The C7X299-PG features Aquantia's new 5Gbit NIC, Intel Gbit LAN, two U.2 ports, two M.2 ports, four USB 3.1 ports (one type-C), 8 memory DIMMs supporting 128GB of DRR4, XMP 3733MHz+, and the Realtek ALC1220 with a Texas Instruments OPA1612 amplifier. Durability wise, the motherboard uses an 8-layer server-grade PCB, 20K@105C hours rated NIPPON Chemi-Con capacitors (that's very high), fully integrated power stages, and digital PWMs. The motherboard's UEFI is said to be improved over previous generations, and the motherboard offers a new look and theme compared to their previous X99 motherboard. We hope to take a look soon and let you know how it does.

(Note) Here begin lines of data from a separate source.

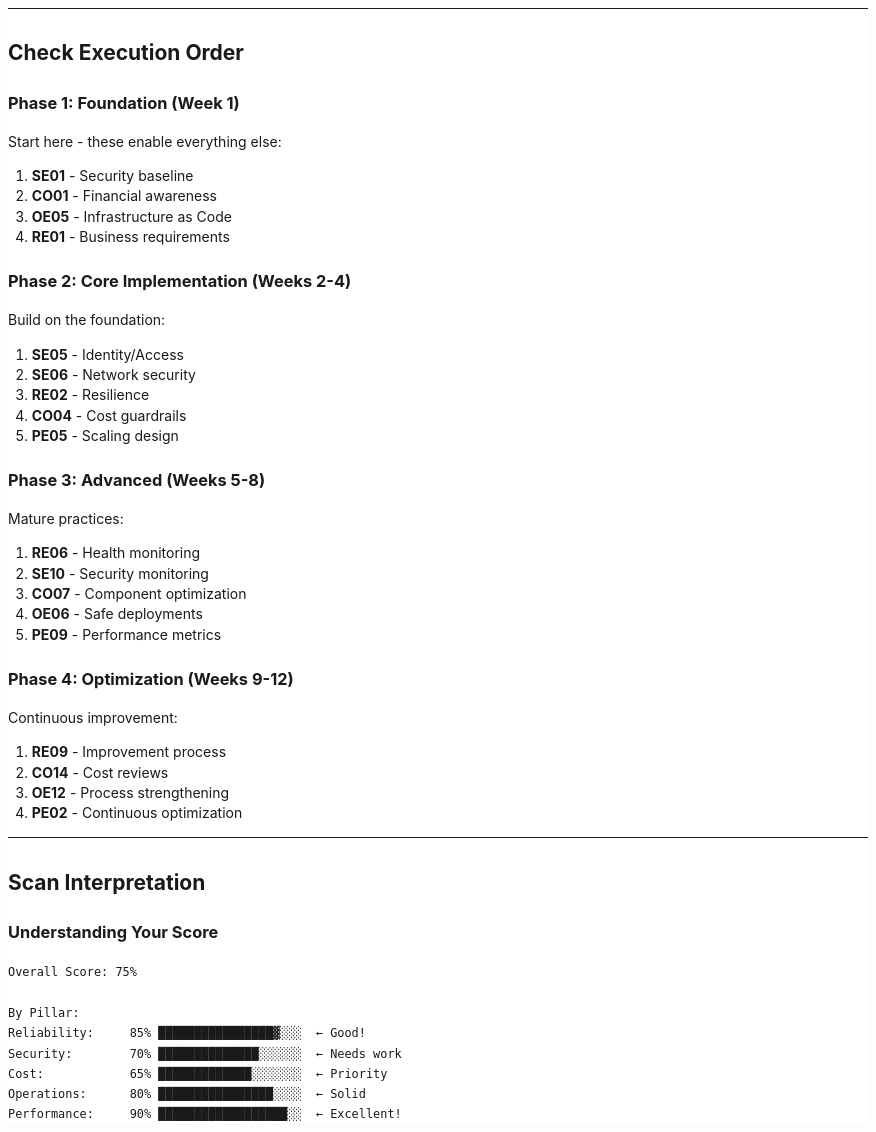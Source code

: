 
---

## Check Execution Order

### Phase 1: Foundation (Week 1)
Start here - these enable everything else:
1. **SE01** - Security baseline
2. **CO01** - Financial awareness
3. **OE05** - Infrastructure as Code
4. **RE01** - Business requirements

### Phase 2: Core Implementation (Weeks 2-4)
Build on the foundation:
1. **SE05** - Identity/Access
2. **SE06** - Network security
3. **RE02** - Resilience
4. **CO04** - Cost guardrails
5. **PE05** - Scaling design

### Phase 3: Advanced (Weeks 5-8)
Mature practices:
1. **RE06** - Health monitoring
2. **SE10** - Security monitoring
3. **CO07** - Component optimization
4. **OE06** - Safe deployments
5. **PE09** - Performance metrics

### Phase 4: Optimization (Weeks 9-12)
Continuous improvement:
1. **RE09** - Improvement process
2. **CO14** - Cost reviews
3. **OE12** - Process strengthening
4. **PE02** - Continuous optimization

---

## Scan Interpretation

### Understanding Your Score

```
Overall Score: 75%

By Pillar:
Reliability:     85% ████████████████▓░░░  ← Good!
Security:        70% ██████████████░░░░░░  ← Needs work
Cost:            65% █████████████░░░░░░░  ← Priority
Operations:      80% ████████████████░░░░  ← Solid
Performance:     90% ██████████████████░░  ← Excellent!
```
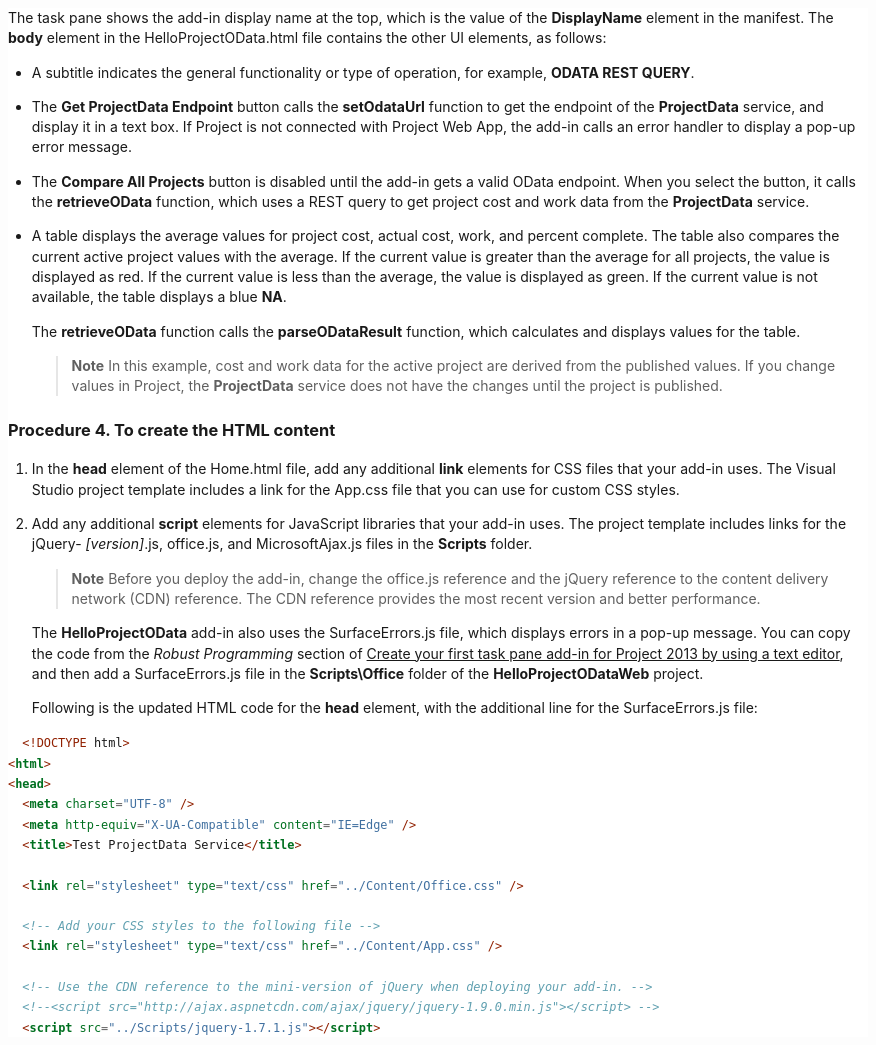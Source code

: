 The task pane shows the add-in display name at the top, which is the value of the  **DisplayName** element in the manifest. The **body** element in the HelloProjectOData.html file contains the other UI elements, as follows:


- A subtitle indicates the general functionality or type of operation, for example,  **ODATA REST QUERY**.
    
- The  **Get ProjectData Endpoint** button calls the **setOdataUrl** function to get the endpoint of the **ProjectData** service, and display it in a text box. If Project is not connected with Project Web App, the add-in calls an error handler to display a pop-up error message.
    
- The  **Compare All Projects** button is disabled until the add-in gets a valid OData endpoint. When you select the button, it calls the **retrieveOData** function, which uses a REST query to get project cost and work data from the **ProjectData** service.
    
- A table displays the average values for project cost, actual cost, work, and percent complete. The table also compares the current active project values with the average. If the current value is greater than the average for all projects, the value is displayed as red. If the current value is less than the average, the value is displayed as green. If the current value is not available, the table displays a blue  **NA**.
    
    The  **retrieveOData** function calls the **parseODataResult** function, which calculates and displays values for the table.
    
     >**Note**  In this example, cost and work data for the active project are derived from the published values. If you change values in Project, the  **ProjectData** service does not have the changes until the project is published.

### Procedure 4. To create the HTML content


1. In the  **head** element of the Home.html file, add any additional **link** elements for CSS files that your add-in uses. The Visual Studio project template includes a link for the App.css file that you can use for custom CSS styles.
    
2. Add any additional  **script** elements for JavaScript libraries that your add-in uses. The project template includes links for the jQuery- _[version]_.js, office.js, and MicrosoftAjax.js files in the  **Scripts** folder.
    
     >**Note**  Before you deploy the add-in, change the office.js reference and the jQuery reference to the content delivery network (CDN) reference. The CDN reference provides the most recent version and better performance.

    The  **HelloProjectOData** add-in also uses the SurfaceErrors.js file, which displays errors in a pop-up message. You can copy the code from the _Robust Programming_ section of [Create your first task pane add-in for Project 2013 by using a text editor](../project/create-your-first-task-pane-add-in-for-project-by-using-a-text-editor.md), and then add a SurfaceErrors.js file in the  **Scripts\Office** folder of the **HelloProjectODataWeb** project.
    
    Following is the updated HTML code for the  **head** element, with the additional line for the SurfaceErrors.js file:
    


```HTML
  <!DOCTYPE html>
<html>
<head>
  <meta charset="UTF-8" />
  <meta http-equiv="X-UA-Compatible" content="IE=Edge" />
  <title>Test ProjectData Service</title>

  <link rel="stylesheet" type="text/css" href="../Content/Office.css" />

  <!-- Add your CSS styles to the following file -->
  <link rel="stylesheet" type="text/css" href="../Content/App.css" />

  <!-- Use the CDN reference to the mini-version of jQuery when deploying your add-in. -->
  <!--<script src="http://ajax.aspnetcdn.com/ajax/jquery/jquery-1.9.0.min.js"></script> -->
  <script src="../Scripts/jquery-1.7.1.js"></script>
```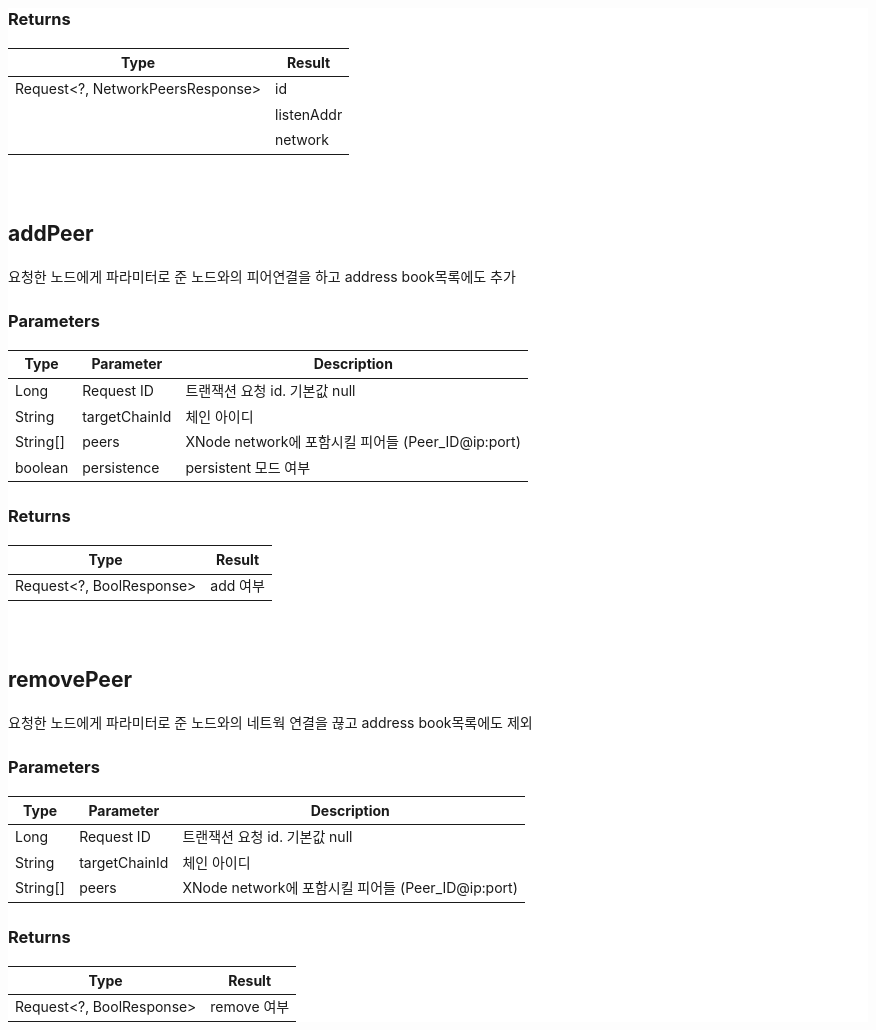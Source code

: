 ### Returns
| Type | Result |
| -------- | -------- |
| Request<?, NetworkPeersResponse> | id |
|  | listenAddr |
|  | network |

</br>

## addPeer
요청한 노드에게 파라미터로 준 노드와의 피어연결을 하고 address book목록에도 추가

### Parameters
| Type | Parameter | Description |
| -------- | -------- | -------- |
| Long | Request ID | 트랜잭션 요청 id. 기본값 null |
| String | targetChainId | 체인 아이디 |
| String[] | peers | XNode network에 포함시킬 피어들 (Peer_ID@ip:port) |
| boolean | persistence | persistent 모드 여부 |

### Returns
| Type | Result |
| -------- | -------- |
| Request<?, BoolResponse> | add 여부 |

</br>

## removePeer
요청한 노드에게 파라미터로 준 노드와의 네트웍 연결을 끊고 address book목록에도 제외

### Parameters
| Type | Parameter | Description |
| -------- | -------- | -------- |
| Long | Request ID | 트랜잭션 요청 id. 기본값 null |
| String | targetChainId | 체인 아이디 |
| String[] | peers | XNode network에 포함시킬 피어들 (Peer_ID@ip:port) |

### Returns
| Type | Result |
| -------- | -------- |
| Request<?, BoolResponse> | remove 여부 |
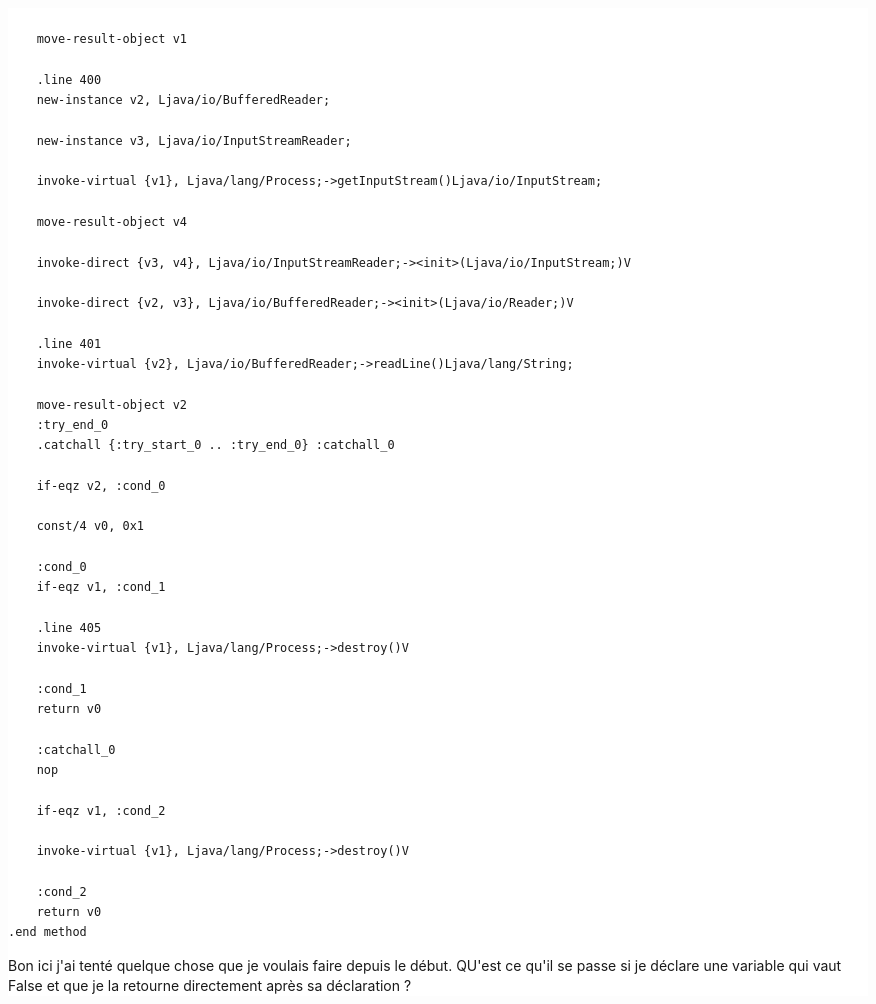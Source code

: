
 ```smali

    move-result-object v1

    .line 400
    new-instance v2, Ljava/io/BufferedReader;

    new-instance v3, Ljava/io/InputStreamReader;

    invoke-virtual {v1}, Ljava/lang/Process;->getInputStream()Ljava/io/InputStream;

    move-result-object v4

    invoke-direct {v3, v4}, Ljava/io/InputStreamReader;-><init>(Ljava/io/InputStream;)V

    invoke-direct {v2, v3}, Ljava/io/BufferedReader;-><init>(Ljava/io/Reader;)V

    .line 401
    invoke-virtual {v2}, Ljava/io/BufferedReader;->readLine()Ljava/lang/String;

    move-result-object v2
    :try_end_0
    .catchall {:try_start_0 .. :try_end_0} :catchall_0

    if-eqz v2, :cond_0

    const/4 v0, 0x1

    :cond_0
    if-eqz v1, :cond_1

    .line 405
    invoke-virtual {v1}, Ljava/lang/Process;->destroy()V

    :cond_1
    return v0

    :catchall_0
    nop

    if-eqz v1, :cond_2

    invoke-virtual {v1}, Ljava/lang/Process;->destroy()V

    :cond_2
    return v0
.end method
```

Bon ici j'ai tenté quelque chose que je voulais faire depuis le début. QU'est ce qu'il se passe si je déclare une variable qui vaut False et que je la retourne directement après sa déclaration ?
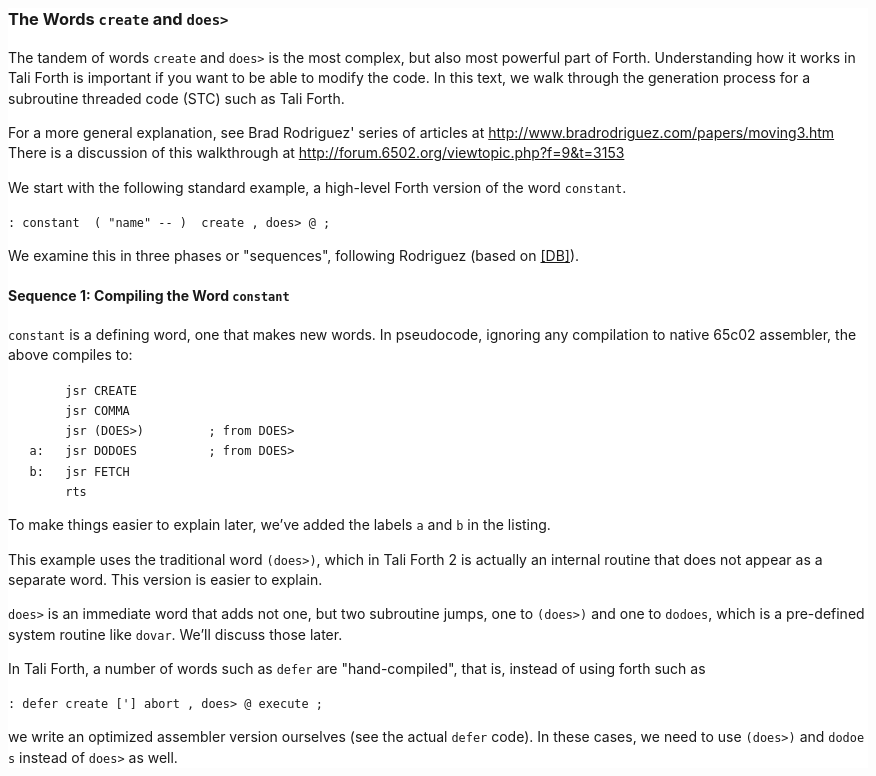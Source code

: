 ### The Words `create` and `does>`

The tandem of words `create` and `does>` is the most complex, but also most
powerful part of Forth. Understanding how it works in Tali Forth is important
if you want to be able to modify the code. In this text, we walk through the
generation process for a subroutine threaded code (STC) such as Tali Forth.

<div class="note">

For a more general explanation, see Brad Rodriguez' series of articles at
<http://www.bradrodriguez.com/papers/moving3.htm> There is a discussion of this
walkthrough at <http://forum.6502.org/viewtopic.php?f=9&t=3153>

</div>

We start with the following standard example, a high-level Forth version of the
word `constant`.

    : constant  ( "name" -- )  create , does> @ ;

We examine this in three phases or "sequences", following Rodriguez (based on
[\[DB\]](#DB)).

#### Sequence 1: Compiling the Word `constant`

`constant` is a defining word, one that makes new words. In pseudocode,
ignoring any compilation to native 65c02 assembler, the above compiles to:

``` 
        jsr CREATE
        jsr COMMA
        jsr (DOES>)         ; from DOES>
   a:   jsr DODOES          ; from DOES>
   b:   jsr FETCH
        rts
```

To make things easier to explain later, we’ve added the labels `a` and
`b` in the listing.

<div class="note">

This example uses the traditional word `(does>)`, which in Tali Forth 2
is actually an internal routine that does not appear as a separate word. This
version is easier to explain.

</div>

`does>` is an immediate word that adds not one, but two subroutine jumps, one
to `(does>)` and one to `dodoes`, which is a pre-defined system routine like
`dovar`. We’ll discuss those later.

In Tali Forth, a number of words such as `defer` are "hand-compiled", that is,
instead of using forth such as

    : defer create ['] abort , does> @ execute ;

we write an optimized assembler version ourselves (see the actual `defer` code).
In these cases, we need to use `(does>)` and `dodoes` instead of `does>` as
well.
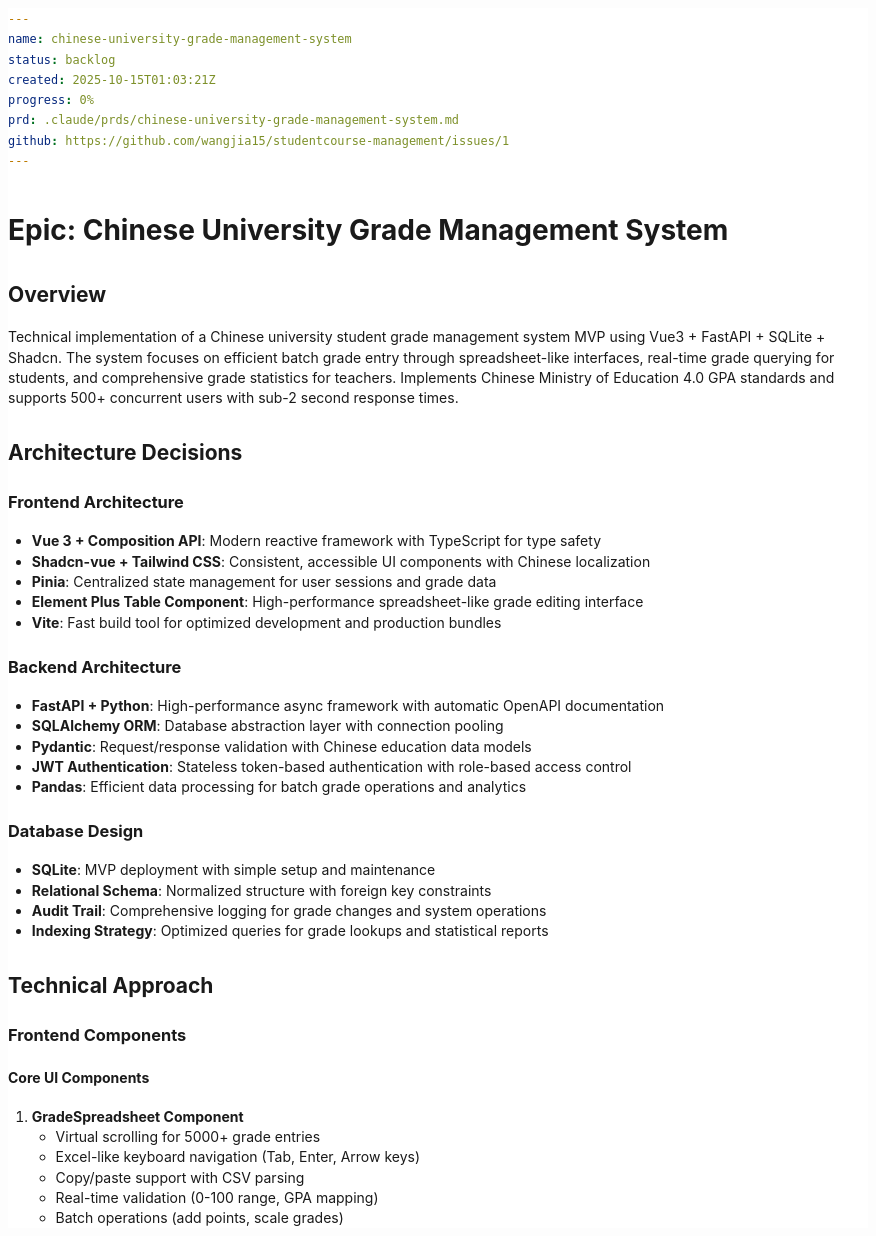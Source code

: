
 ```yaml
---
name: chinese-university-grade-management-system
status: backlog
created: 2025-10-15T01:03:21Z
progress: 0%
prd: .claude/prds/chinese-university-grade-management-system.md
github: https://github.com/wangjia15/studentcourse-management/issues/1
---
```


# Epic: Chinese University Grade Management System

## Overview

Technical implementation of a Chinese university student grade management system MVP using Vue3 + FastAPI + SQLite + Shadcn. The system focuses on efficient batch grade entry through spreadsheet-like interfaces, real-time grade querying for students, and comprehensive grade statistics for teachers. Implements Chinese Ministry of Education 4.0 GPA standards and supports 500+ concurrent users with sub-2 second response times.

## Architecture Decisions

### Frontend Architecture
- **Vue 3 + Composition API**: Modern reactive framework with TypeScript for type safety
- **Shadcn-vue + Tailwind CSS**: Consistent, accessible UI components with Chinese localization
- **Pinia**: Centralized state management for user sessions and grade data
- **Element Plus Table Component**: High-performance spreadsheet-like grade editing interface
- **Vite**: Fast build tool for optimized development and production bundles

### Backend Architecture
- **FastAPI + Python**: High-performance async framework with automatic OpenAPI documentation
- **SQLAlchemy ORM**: Database abstraction layer with connection pooling
- **Pydantic**: Request/response validation with Chinese education data models
- **JWT Authentication**: Stateless token-based authentication with role-based access control
- **Pandas**: Efficient data processing for batch grade operations and analytics

### Database Design
- **SQLite**: MVP deployment with simple setup and maintenance
- **Relational Schema**: Normalized structure with foreign key constraints
- **Audit Trail**: Comprehensive logging for grade changes and system operations
- **Indexing Strategy**: Optimized queries for grade lookups and statistical reports

## Technical Approach

### Frontend Components

#### Core UI Components
1. **GradeSpreadsheet Component**
   - Virtual scrolling for 5000+ grade entries
   - Excel-like keyboard navigation (Tab, Enter, Arrow keys)
   - Copy/paste support with CSV parsing
   - Real-time validation (0-100 range, GPA mapping)
   - Batch operations (add points, scale grades)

Computex 2017 - We have seen some impressive X299 motherboards, but none are as big as one we spotted at Biostar's booth at Computex 2017. The X299GT9 is a monster motherboard that comes in the E-ATX form factor, which allows for a significantly wider PCB. The motherboard features multiple PCI-E x16 slots, two U.2 ports, an M.2 slot, many USB 3.0 internal headers, and a hefty VRM.
Hidden under a metal veil is an Intel 1Gbit NIC as well as an Intel 10Gbit NIC. Intel's X550AT is employed to drive the higher networking speeds. The PCI-E layout is x16/x16/x8/x4/x4/x4/x4 and there are four SATA6Gb/s ports on the right of the motherboard. The motherboard does support USB 3.1 and carries a 14-phase VRM. We don't know much more about the motherboard, but its size is impressive, and hopefully we will get one in for review.
Computex 2017 - ASUS's Rampage VI Extreme and X299-Deluxe do not only sport new digs, but also the latest in Wi-Fi technology, Wireless AD. While current standards such as Wireless N (802.11n) and Wireless AC (802.11ac) operate on the 2.4GHz and 5GHz bands, Wireless AD (802.11ad) operates on the 60GHz band (or around it).
It will offer theoretical speeds up to 7Gbps, while Wireless AC maxes out around 3.2Gbps in its most impressive theoretical form. The Rampage VI Extreme will also feature 10Gbit wired networking, hopefully ushering in a new generation of multi-Gbit wired and wireless networking.
While features such as multi-Gbit networking tend to stay at the very top of the stack when it comes to integrated features, ASUS is also adding in Wireless AD into its X299-Deluxe, along with many features such as a built-in LCD located at the center of the motherboard and multiple USB 3.1 ports. Wireless AD capable networking equipment should become more common in the second half of this year into the next.
Computex 2017 - ASRock delivered the only X99 motherboard to the consumer market and it seems that they have done it again with the X299 chipset. The socket will support LGA2011 mounting.
The X299E-ITX/AC features the new chipset along with four SO-DIMMs, which ASRock claims can support up to 4800MHz DDR4, as well as quad-channel memory support. While it only has a single PCI-E x16 slot like most other mini-ITX motherboards, it does offer two x4 PCI-E 3.0 M.2 slots. Two of them are located on the back of the motherboard, while the third is located on a daughterboard behind the IO panel.
The motherboard actually features a second daughterboard that allow ASRock to cram more into the mini-ITX form factor including six SATA6Gb/s ports and a USB 3.0 internal header. The SATA/USB board sits above the VRM heat sink, which looks like it is small enough to cool down high quality dual N-channel MOSFETs or fully integrated power stages.